The Michigan Department of Civil Rights on Tuesday June 19, announced that the Department is actively engaged in assessing the impact of President Trump’s zero tolerance policy and the separation of children from their parents at the US/Mexico border on the state of Michigan, and the Department’s responsibilities under state law.
Historically, Michigan has served as an important site for adult and family refugee resettlement and has provided foster care placement for unaccompanied immigrant children that arrive alone at international points of entry into the US.
However, under this new policy, children who are being separated from their parents at the border are now being transported to Michigan for temporary foster care placement.
In response to this situation, Agustin V. Arbulu, Executive Director of Michigan Department of Civil Rights released the following statement:
“While the Michigan Department of Civil Rights, along with people all over the nation, decry the forced separation of children from their parents taking place on our southern border, the policy is a federal issue and beyond the scope of this department’s responsibilities under law. But for those children who have been separated from their parents and brought to Michigan, the Department of Civil Rights has a duty to make sure their civil rights are protected.”

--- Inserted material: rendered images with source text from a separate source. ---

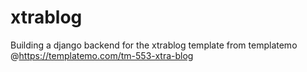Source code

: # xtrablog
Building a django backend for the xtrablog template from templatemo @https://templatemo.com/tm-553-xtra-blog
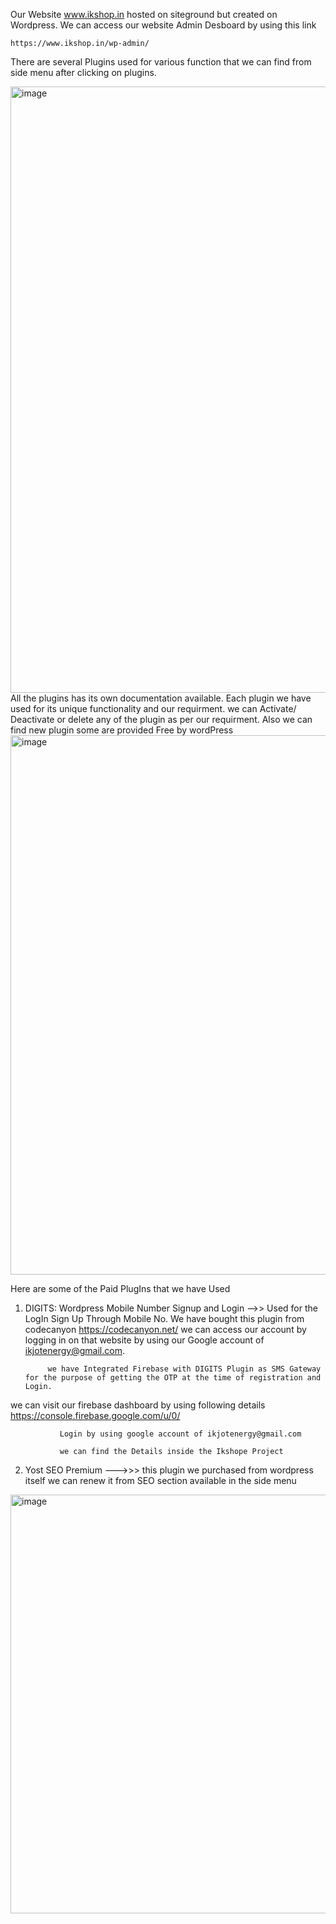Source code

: Our Website www.ikshop.in hosted on siteground but created on Wordpress.
We can access our website Admin Desboard by using this link

    https://www.ikshop.in/wp-admin/
    
    
There are several Plugins used for various function that we can find from side menu after clicking on plugins.

<img width="970" alt="image" src="https://user-images.githubusercontent.com/93813369/165478376-14351378-a866-4081-80da-4daf5cdde427.png">
All the plugins has its own documentation available. Each plugin we have used for its unique functionality and our requirment.
we can Activate/ Deactivate or delete any of the plugin as per our requirment. Also we can find new plugin some are provided Free by wordPress

<img width="863" alt="image" src="https://user-images.githubusercontent.com/93813369/165485915-a819db66-e989-4568-b048-3529c7946ccf.png">

Here are some of the Paid PlugIns that we have Used
1. DIGITS: Wordpress Mobile Number Signup and Login -->> Used for the LogIn Sign Up Through Mobile No.
            We have bought this plugin from codecanyon https://codecanyon.net/ we can access our account by logging in on that website by using our Google account of ikjotenergy@gmail.com.
            
            we have Integrated Firebase with DIGITS Plugin as SMS Gateway for the purpose of getting the OTP at the time of registration and Login.
            
we can visit our firebase dashboard by using following details 
               https://console.firebase.google.com/u/0/ 
               
               Login by using google account of ikjotenergy@gmail.com 
               
               we can find the Details inside the Ikshope Project 
               
2. Yost SEO Premium   --->>> this plugin we purchased from wordpress itself we can renew it from SEO section available in the side menu
     
<img width="670" alt="image" src="https://user-images.githubusercontent.com/93813369/165509262-f76f83e7-9e1b-40ec-ad41-b9eede9a504e.png">


                      
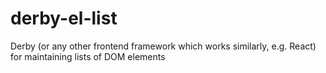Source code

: # derby-el-list
Derby (or any other frontend framework which works similarly, e.g. React) for maintaining lists of DOM elements
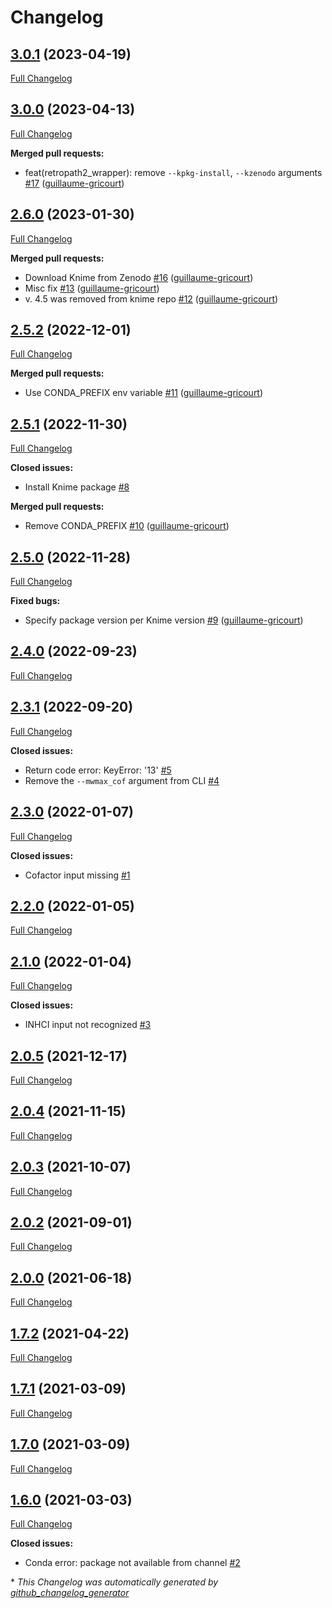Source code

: # Changelog

## [3.0.1](https://github.com/brsynth/RetroPath2-wrapper/tree/3.0.1) (2023-04-19)

[Full Changelog](https://github.com/brsynth/RetroPath2-wrapper/compare/3.0.0...3.0.1)

## [3.0.0](https://github.com/brsynth/RetroPath2-wrapper/tree/3.0.0) (2023-04-13)

[Full Changelog](https://github.com/brsynth/RetroPath2-wrapper/compare/2.6.0...3.0.0)

**Merged pull requests:**

- feat\(retropath2\_wrapper\): remove `--kpkg-install`, `--kzenodo` arguments [\#17](https://github.com/brsynth/RetroPath2-wrapper/pull/17) ([guillaume-gricourt](https://github.com/guillaume-gricourt))

## [2.6.0](https://github.com/brsynth/RetroPath2-wrapper/tree/2.6.0) (2023-01-30)

[Full Changelog](https://github.com/brsynth/RetroPath2-wrapper/compare/2.5.2...2.6.0)

**Merged pull requests:**

- Download Knime from Zenodo [\#16](https://github.com/brsynth/RetroPath2-wrapper/pull/16) ([guillaume-gricourt](https://github.com/guillaume-gricourt))
- Misc fix [\#13](https://github.com/brsynth/RetroPath2-wrapper/pull/13) ([guillaume-gricourt](https://github.com/guillaume-gricourt))
- v. 4.5 was removed from knime repo [\#12](https://github.com/brsynth/RetroPath2-wrapper/pull/12) ([guillaume-gricourt](https://github.com/guillaume-gricourt))

## [2.5.2](https://github.com/brsynth/RetroPath2-wrapper/tree/2.5.2) (2022-12-01)

[Full Changelog](https://github.com/brsynth/RetroPath2-wrapper/compare/2.5.1...2.5.2)

**Merged pull requests:**

- Use CONDA\_PREFIX env variable [\#11](https://github.com/brsynth/RetroPath2-wrapper/pull/11) ([guillaume-gricourt](https://github.com/guillaume-gricourt))

## [2.5.1](https://github.com/brsynth/RetroPath2-wrapper/tree/2.5.1) (2022-11-30)

[Full Changelog](https://github.com/brsynth/RetroPath2-wrapper/compare/2.5.0...2.5.1)

**Closed issues:**

- Install Knime package [\#8](https://github.com/brsynth/RetroPath2-wrapper/issues/8)

**Merged pull requests:**

- Remove CONDA\_PREFIX [\#10](https://github.com/brsynth/RetroPath2-wrapper/pull/10) ([guillaume-gricourt](https://github.com/guillaume-gricourt))

## [2.5.0](https://github.com/brsynth/RetroPath2-wrapper/tree/2.5.0) (2022-11-28)

[Full Changelog](https://github.com/brsynth/RetroPath2-wrapper/compare/2.4.0...2.5.0)

**Fixed bugs:**

- Specify package version per Knime version [\#9](https://github.com/brsynth/RetroPath2-wrapper/pull/9) ([guillaume-gricourt](https://github.com/guillaume-gricourt))

## [2.4.0](https://github.com/brsynth/RetroPath2-wrapper/tree/2.4.0) (2022-09-23)

[Full Changelog](https://github.com/brsynth/RetroPath2-wrapper/compare/2.3.1...2.4.0)

## [2.3.1](https://github.com/brsynth/RetroPath2-wrapper/tree/2.3.1) (2022-09-20)

[Full Changelog](https://github.com/brsynth/RetroPath2-wrapper/compare/2.3.0...2.3.1)

**Closed issues:**

- Return code error: KeyError: '13'  [\#5](https://github.com/brsynth/RetroPath2-wrapper/issues/5)
- Remove the `--mwmax_cof` argument from CLI [\#4](https://github.com/brsynth/RetroPath2-wrapper/issues/4)

## [2.3.0](https://github.com/brsynth/RetroPath2-wrapper/tree/2.3.0) (2022-01-07)

[Full Changelog](https://github.com/brsynth/RetroPath2-wrapper/compare/2.2.0...2.3.0)

**Closed issues:**

- Cofactor input missing [\#1](https://github.com/brsynth/RetroPath2-wrapper/issues/1)

## [2.2.0](https://github.com/brsynth/RetroPath2-wrapper/tree/2.2.0) (2022-01-05)

[Full Changelog](https://github.com/brsynth/RetroPath2-wrapper/compare/2.1.0...2.2.0)

## [2.1.0](https://github.com/brsynth/RetroPath2-wrapper/tree/2.1.0) (2022-01-04)

[Full Changelog](https://github.com/brsynth/RetroPath2-wrapper/compare/2.0.5...2.1.0)

**Closed issues:**

- INHCI input not recognized [\#3](https://github.com/brsynth/RetroPath2-wrapper/issues/3)

## [2.0.5](https://github.com/brsynth/RetroPath2-wrapper/tree/2.0.5) (2021-12-17)

[Full Changelog](https://github.com/brsynth/RetroPath2-wrapper/compare/2.0.4...2.0.5)

## [2.0.4](https://github.com/brsynth/RetroPath2-wrapper/tree/2.0.4) (2021-11-15)

[Full Changelog](https://github.com/brsynth/RetroPath2-wrapper/compare/2.0.3...2.0.4)

## [2.0.3](https://github.com/brsynth/RetroPath2-wrapper/tree/2.0.3) (2021-10-07)

[Full Changelog](https://github.com/brsynth/RetroPath2-wrapper/compare/2.0.2...2.0.3)

## [2.0.2](https://github.com/brsynth/RetroPath2-wrapper/tree/2.0.2) (2021-09-01)

[Full Changelog](https://github.com/brsynth/RetroPath2-wrapper/compare/2.0.0...2.0.2)

## [2.0.0](https://github.com/brsynth/RetroPath2-wrapper/tree/2.0.0) (2021-06-18)

[Full Changelog](https://github.com/brsynth/RetroPath2-wrapper/compare/1.7.2...2.0.0)

## [1.7.2](https://github.com/brsynth/RetroPath2-wrapper/tree/1.7.2) (2021-04-22)

[Full Changelog](https://github.com/brsynth/RetroPath2-wrapper/compare/1.7.1...1.7.2)

## [1.7.1](https://github.com/brsynth/RetroPath2-wrapper/tree/1.7.1) (2021-03-09)

[Full Changelog](https://github.com/brsynth/RetroPath2-wrapper/compare/1.7.0...1.7.1)

## [1.7.0](https://github.com/brsynth/RetroPath2-wrapper/tree/1.7.0) (2021-03-09)

[Full Changelog](https://github.com/brsynth/RetroPath2-wrapper/compare/1.6.0...1.7.0)

## [1.6.0](https://github.com/brsynth/RetroPath2-wrapper/tree/1.6.0) (2021-03-03)

[Full Changelog](https://github.com/brsynth/RetroPath2-wrapper/compare/e8776f0cd134dd44eaf1d52b1472b9a3de2a4164...1.6.0)

**Closed issues:**

- Conda error: package not available from channel [\#2](https://github.com/brsynth/RetroPath2-wrapper/issues/2)



\* *This Changelog was automatically generated by [github_changelog_generator](https://github.com/github-changelog-generator/github-changelog-generator)*
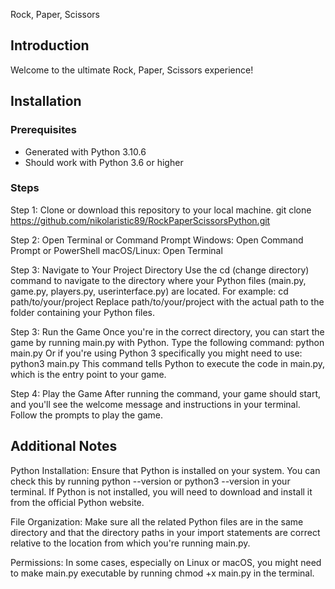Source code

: Rock, Paper, Scissors 

## Introduction

Welcome to the ultimate Rock, Paper, Scissors experience! 

## Installation

### Prerequisites

- Generated with Python 3.10.6
- Should work with Python 3.6 or higher

### Steps

Step 1:
Clone or download this repository to your local machine.
git clone https://github.com/nikolaristic89/RockPaperScissorsPython.git
   
Step 2: 
Open Terminal or Command Prompt
Windows: Open Command Prompt or PowerShell
macOS/Linux: Open Terminal

Step 3: 
Navigate to Your Project Directory
Use the cd (change directory) command to navigate to the directory where your Python files (main.py, game.py, players.py, userinterface.py) are located. 
For example:
cd path/to/your/project
Replace path/to/your/project with the actual path to the folder containing your Python files.

Step 3: Run the Game
Once you're in the correct directory, you can start the game by running main.py with Python. Type the following command:
python main.py
Or if you're using Python 3 specifically you might need to use:
python3 main.py
This command tells Python to execute the code in main.py, which is the entry point to your game.

Step 4: 
Play the Game
After running the command, your game should start, and you'll see the welcome message and instructions in your terminal. 
Follow the prompts to play the game.

## Additional Notes
Python Installation: Ensure that Python is installed on your system. You can check this by running python --version or python3 --version in your terminal. If Python is not installed, you will need to download and install it from the official Python website.

File Organization: Make sure all the related Python files are in the same directory and that the directory paths in your import statements are correct relative to the location from which you're running main.py.

Permissions: In some cases, especially on Linux or macOS, you might need to make main.py executable by running chmod +x main.py in the terminal.
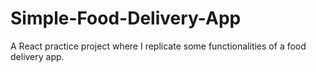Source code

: # Simple-Food-Delivery-App
A React practice project where I replicate some functionalities of a food delivery app. 

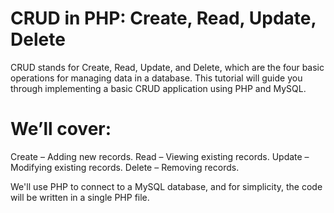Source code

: 
# CRUD in PHP: Create, Read, Update, Delete
CRUD stands for Create, Read, Update, and Delete, which are the four basic operations for managing data in a database. This tutorial will guide you through implementing a basic CRUD application using PHP and MySQL.
# We’ll cover:

Create – Adding new records.
Read – Viewing existing records.
Update – Modifying existing records.
Delete – Removing records.

We'll use PHP to connect to a MySQL database, and for simplicity, the code will be written in a single PHP file.


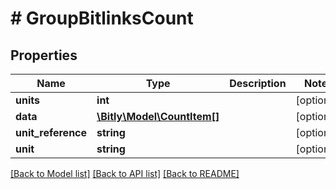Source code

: # # GroupBitlinksCount

## Properties

Name | Type | Description | Notes
------------ | ------------- | ------------- | -------------
**units** | **int** |  | [optional]
**data** | [**\Bitly\Model\CountItem[]**](CountItem.md) |  | [optional]
**unit_reference** | **string** |  | [optional]
**unit** | **string** |  | [optional]

[[Back to Model list]](../../README.md#models) [[Back to API list]](../../README.md#endpoints) [[Back to README]](../../README.md)
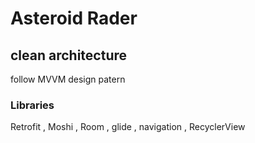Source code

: # Asteroid Rader 
## clean architecture 
follow MVVM design patern
### Libraries
Retrofit ,
Moshi ,
Room  ,
glide ,
navigation ,
RecyclerView

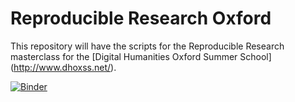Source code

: # Reproducible Research Oxford

This repository will have the scripts for the
Reproducible Research masterclass for the [Digital Humanities Oxford Summer School] (http://www.dhoxss.net/). 

[![Binder](https://mybinder.org/badge.svg)](https://mybinder.org/v2/gh/iaine/ReproResOxford/master)
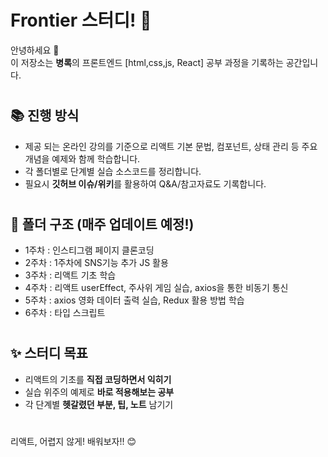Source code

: # Frontier 스터디! 🚀

안녕하세요 👋  
이 저장소는 **병록**의 프론트엔드 [html,css,js, React] 공부 과정을 기록하는 공간입니다.

#

## 📚 진행 방식

- 제공 되는 온라인 강의를 기준으로 리액트 기본 문법, 컴포넌트, 상태 관리 등 주요 개념을 예제와 함께 학습합니다.
- 각 폴더별로 단계별 실습 소스코드를 정리합니다.
- 필요시 **깃허브 이슈/위키**를 활용하여 Q&A/참고자료도 기록합니다.


#

## 📝 폴더 구조 (매주 업데이트 예정!)
- 1주차 : 인스티그램 페이지 클론코딩
- 2주차 : 1주차에 SNS기능 추가 JS 활용
- 3주차 : 리액트 기초 학습
- 4주차 : 리액트 userEffect, 주사위 게임 실습, axios을 통한 비동기 통신
- 5주차 : axios 영화 데이터 출력 실습, Redux 활용 방법 학습
- 6주차 : 타입 스크립트



#

## ✨ 스터디 목표

- 리액트의 기초를 **직접 코딩하면서 익히기**
- 실습 위주의 예제로 **바로 적용해보는 공부**
- 각 단계별 **헷갈렸던 부분, 팁, 노트** 남기기

#

리액트, 어렵지 않게!  배워보자!! 😊

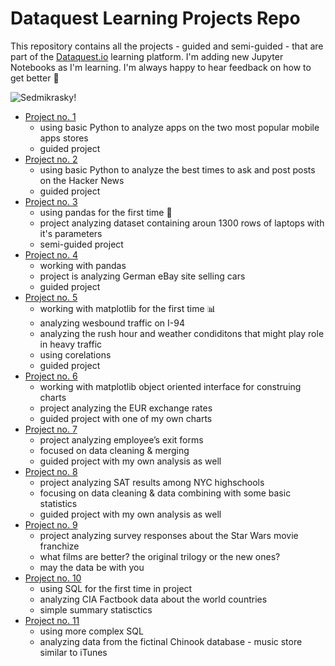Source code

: # Dataquest Learning Projects Repo

This repository contains all the projects - guided and semi-guided - that are part of the [Dataquest.io](https://dataquest.io) learning platform. I'm adding new Jupyter Notebooks as I'm learning. I'm always happy to hear feedback on how to get better 🙏


![Sedmikrasky!](https://media0.giphy.com/media/fo27wmNTonbpdmLVcv/giphy.gif)


- [Project no. 1](https://github.com/Pav-Ini/DataQuest/tree/main/01%20Profitable%20Apps) 
  - using basic Python to analyze apps on the two most popular mobile apps stores
  - guided project
- [Project no. 2](https://github.com/Pav-Ini/DataQuest/tree/main/02%20Hacker%20News)
  - using basic Python to analyze the best times to ask and post posts on the Hacker News
  - guided project
- [Project no. 3](https://github.com/Pav-Ini/DataQuest/tree/main/03%20Laptops)
  - using pandas for the first time 🐼
  - project analyzing dataset containing aroun 1300 rows of laptops with it's parameters
  - semi-guided project
- [Project no. 4](https://github.com/Pav-Ini/DataQuest/blob/main/04%20eBay%20Car%20Sales/ebay.ipynb)
  - working with pandas
  - project is analyzing German eBay site selling cars
  - guided project
- [Project no. 5](https://github.com/Pav-Ini/DataQuest/blob/main/05%20Wesbound%20traffic%20I-94/i_94_traffic.ipynb)
  - working with matplotlib for the first time 📊
  - analyzing wesbound traffic on I-94
  - analyzing the rush hour and weather condiditons that might play role in heavy traffic
  - using corelations
  - guided project
- [Project no. 6](https://github.com/Pav-Ini/DataQuest/blob/main/06%20Euro%20Rates/euro_rates.ipynb)
  - working with matplotlib object oriented interface for construing charts
  - project analyzing the EUR exchange rates
  - guided project with one of my own charts
- [Project no. 7](https://github.com/Pav-Ini/DataQuest/blob/main/07%20Employee%20exit%20survey/employee_survey.ipynb)
  - project analyzing employee’s exit forms
  - focused on data cleaning & merging
  - guided project with my own analysis as well
- [Project no. 8](https://github.com/Pav-Ini/DataQuest/blob/main/08%20NYC%20SAT%20Results/nyc_sat.ipynb)
  - project analyzing SAT results among NYC highschools
  - focusing on data cleaning & data combining with some basic statistics
  - guided project with my own analysis as well
- [Project no. 9](https://github.com/Pav-Ini/DataQuest/blob/main/09%20Star%20Wars%20Survey/starwars.ipynb)
  - project analyzing survey responses about the Star Wars movie franchize
  - what films are better? the original trilogy or the new ones?
  - may the data be with you
- [Project no. 10](https://github.com/Pav-Ini/DataQuest/blob/main/10%20CIA%20Factbook/cia_fb.ipynb)
  - using SQL for the first time in project
  - analyzing CIA Factbook data about the world countries
  - simple summary statisctics
- [Project no. 11](https://github.com/Pav-Ini/DataQuest/blob/main/11%20Chinook%20Business%20Questions/chinook.ipynb)
  - using more complex SQL
  - analyzing data from the fictinal Chinook database - music store similar to iTunes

“This week, I have been in touch with various agencies and organizations working with these vulnerable children. We have received reports and are very concerned that the children arriving here are much younger than those who have been transported here in the past. Some of the children are infants as young as three months of age and are completely unable to advocate for themselves. While we commend the work of resettlement agencies in Michigan attempting to serve these children with dignity and compassion, nothing can replace the love, sense of security and care of a parent.”
“I take very seriously our responsibility under state law to see to it that the civil rights of every person in this state, especially these vulnerable children in crisis, are protected. We will continue to monitor this situation closely to ensure the rights of these children are protected to the fullest extent.”